Depois de ministro passa a ser pulha, malandro, biltre, canalha, ladrão,
assassino, incendiário. etc…». «E, entretanto, todos os honrados, honestos,
trabalhadores, probos, virtuosos, etc... não fazem senão diligenciar para
trepar, a ver se conseguem deitar a mão ao diploma de pulhas, malandros,
biltres...» (in Pontos nos ii, 8/3/1888).
O político
quando sobe ao poder altera-se, principalmente no conceito de barriga, o que
faz com que tudo o que ele toque se transforme em «albardas» para o Zé, ou em
alimento para o grande Zoo.
O
Jardim Zoológico de Raphael é, por conseguinte, constituído pelos seguintes
animalejos: - «A Grande Porca» (Paródia 17/1/1900), que tudo devora, para se
manter em forma e poder dar de mamar aos «barrigas» eleitos. Não se importa de
chafurdar nas imundícies, e gasta grande parte da vida a dormitar. As suas
tetas são um constante vazadoiro;
-
Para que ela tenha a gamela cheia, e em segurança, existe o «Grande Cão -
Finanças» (Paródia 24/1/1900), um eterno esfaimado pronto a abocanhar um bom
quinhão, um cão-de-fila protector dos deslizes porcinos;
-
Companheira do cão, fiel amigo, e esperança dos crédulos está a «Galinha Choca
- Economia» (Paródia 7/2/1900), boa poedeira, só que as ninhadas dela raramente
medram neste clima, excepto alguns seres enfezados e fracos, o que faz com que
o progresso não passe de um «Caranguejo» (Paródia 8/8/1900);
-
Ora, para que a desilusão não invada o país, e o zoo, criou-se o «Papagaio -
Retórica Parlamentar» (Paródia 16/ /5/1900), que nunca se cala, no
desenvolvimento verbal do já dito, no empolgamento do desejo de um dia fazer,
no exaltamento da ideia original que todos já tiveram, no emparceiramento com a
«Rata - Burocracia» (Paródia 22/8/1900), que tudo mina para a comodidade
latente dos «barrigas»;
-
Paralelamente, como entretenimento e consolo do Zé cria-se o «Cágado -
Beneficência» (Paródia 28/11/1900) e a «Burra - Instrução Pública» (Paródia
16/1/1901), para que ele se possa entreter com a ignorância;
- Não
sendo parte do Governo, mas elemento do Poder, existe a «Toupeira - Reacção»

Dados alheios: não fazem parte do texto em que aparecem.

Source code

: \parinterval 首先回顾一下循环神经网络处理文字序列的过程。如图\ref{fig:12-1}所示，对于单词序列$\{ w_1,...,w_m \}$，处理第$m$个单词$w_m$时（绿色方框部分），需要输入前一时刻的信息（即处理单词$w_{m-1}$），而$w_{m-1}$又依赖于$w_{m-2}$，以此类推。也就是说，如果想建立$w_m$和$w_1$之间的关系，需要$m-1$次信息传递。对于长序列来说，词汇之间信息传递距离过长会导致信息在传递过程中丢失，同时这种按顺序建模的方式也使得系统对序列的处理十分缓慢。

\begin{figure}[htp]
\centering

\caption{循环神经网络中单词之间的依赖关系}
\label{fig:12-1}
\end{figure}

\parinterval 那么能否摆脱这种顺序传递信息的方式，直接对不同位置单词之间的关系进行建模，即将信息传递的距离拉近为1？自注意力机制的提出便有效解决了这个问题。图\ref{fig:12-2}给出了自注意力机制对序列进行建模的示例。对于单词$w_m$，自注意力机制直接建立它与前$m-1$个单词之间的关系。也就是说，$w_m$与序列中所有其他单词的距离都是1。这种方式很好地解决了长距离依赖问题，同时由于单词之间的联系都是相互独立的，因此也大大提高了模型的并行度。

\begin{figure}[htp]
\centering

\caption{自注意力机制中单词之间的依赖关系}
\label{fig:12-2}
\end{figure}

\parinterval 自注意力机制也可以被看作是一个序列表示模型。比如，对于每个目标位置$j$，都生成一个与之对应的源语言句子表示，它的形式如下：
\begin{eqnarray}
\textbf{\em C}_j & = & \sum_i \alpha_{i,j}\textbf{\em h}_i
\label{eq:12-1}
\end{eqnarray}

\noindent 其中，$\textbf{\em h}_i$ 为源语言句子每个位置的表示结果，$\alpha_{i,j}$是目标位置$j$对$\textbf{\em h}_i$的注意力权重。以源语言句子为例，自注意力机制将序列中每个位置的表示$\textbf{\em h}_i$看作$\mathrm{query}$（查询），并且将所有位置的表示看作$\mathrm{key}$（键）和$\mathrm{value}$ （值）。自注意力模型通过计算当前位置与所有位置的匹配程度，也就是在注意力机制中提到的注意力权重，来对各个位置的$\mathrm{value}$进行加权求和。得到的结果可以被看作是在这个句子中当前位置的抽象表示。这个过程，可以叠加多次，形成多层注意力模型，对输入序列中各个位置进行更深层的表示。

(Paródia 24/4/1901), que rói as raízes às pretensões de verdadeiro progresso,
às germinações revolucionárias que querem alterar a passividade quotidiana dos
«barrigas» instalados, é a força que esburaca os caminhos do País e das
cidades.
É
este pois o resumo, em visão satírica, do longo conhecimento sobre a paródia
política que os Bordallos nos deixaram deste mundo cão.